Primeiro há a importância de perder o apoio das superpotências. A China negou insistentemente qualquer papel na derrubada de Mugabe. Mas, como disse um relatório de inteligência de seus espiões, revisto pela agência Reuters em 30 de outubro, "a China e a Rússia procuram mudanças... estão cansadas da liderança de Mugabe".

O mesmo poderá acontecer na Venezuela. A China tem um interesse estratégico nas vastas reservas energéticas da Venezuela, mas só se elas forem extraídas do solo. E, ao contrário, a produção está diminuindo depressa.

Isso sustenta os preços da energia e, como maior importador de energia do mundo, vai contra os interesses econômicos da China.
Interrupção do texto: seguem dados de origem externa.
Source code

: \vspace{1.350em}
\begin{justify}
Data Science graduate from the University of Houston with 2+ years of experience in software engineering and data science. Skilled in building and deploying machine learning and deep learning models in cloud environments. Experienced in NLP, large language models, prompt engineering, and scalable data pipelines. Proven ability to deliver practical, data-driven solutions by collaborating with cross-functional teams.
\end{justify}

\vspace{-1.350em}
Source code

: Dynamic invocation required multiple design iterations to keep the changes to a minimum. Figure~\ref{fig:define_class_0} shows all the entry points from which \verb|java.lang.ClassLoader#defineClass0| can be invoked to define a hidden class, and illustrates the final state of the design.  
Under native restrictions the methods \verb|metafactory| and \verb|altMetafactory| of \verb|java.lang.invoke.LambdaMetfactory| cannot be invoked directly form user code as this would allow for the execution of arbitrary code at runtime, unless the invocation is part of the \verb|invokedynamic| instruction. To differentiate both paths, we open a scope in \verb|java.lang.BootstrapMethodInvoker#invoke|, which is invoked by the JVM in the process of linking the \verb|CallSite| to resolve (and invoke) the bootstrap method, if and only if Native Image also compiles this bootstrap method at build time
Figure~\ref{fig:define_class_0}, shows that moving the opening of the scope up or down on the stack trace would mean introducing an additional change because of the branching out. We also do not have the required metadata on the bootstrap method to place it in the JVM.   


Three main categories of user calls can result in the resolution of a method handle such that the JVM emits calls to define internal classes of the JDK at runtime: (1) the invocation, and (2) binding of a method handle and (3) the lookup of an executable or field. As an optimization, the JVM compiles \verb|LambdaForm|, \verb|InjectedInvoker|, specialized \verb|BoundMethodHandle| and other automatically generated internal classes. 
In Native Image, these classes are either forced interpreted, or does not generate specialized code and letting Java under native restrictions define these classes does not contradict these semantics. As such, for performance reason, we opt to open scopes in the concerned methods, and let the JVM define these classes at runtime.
Pequim, que tem créditos de US$ 20 bilhões com a Venezuela, mostrou-se indisposta a socorrer Caracas muito mais.

Segundo, há o papel dos "insiders". No Zimbábue, o ímpeto por transição veio de dentro dos corredores do poder, mais que da oposição ou das ruas.

Maduro é sensível a esses perigos. Foi por isso que ele expurgou potenciais adversários na semana passada, incluindo o embaixador do país na ONU, e colocou generais em altos cargos na PDVSA, a companhia de petróleo estatal.

É improvável que um major-general sem qualquer experiência na direção da PDVSA melhore a empresa em dificuldades —assim como ter generais controlando a economia nada fez para conter a hiperinflação. Também envia uma mensagem ruim aos parceiros estrangeiros.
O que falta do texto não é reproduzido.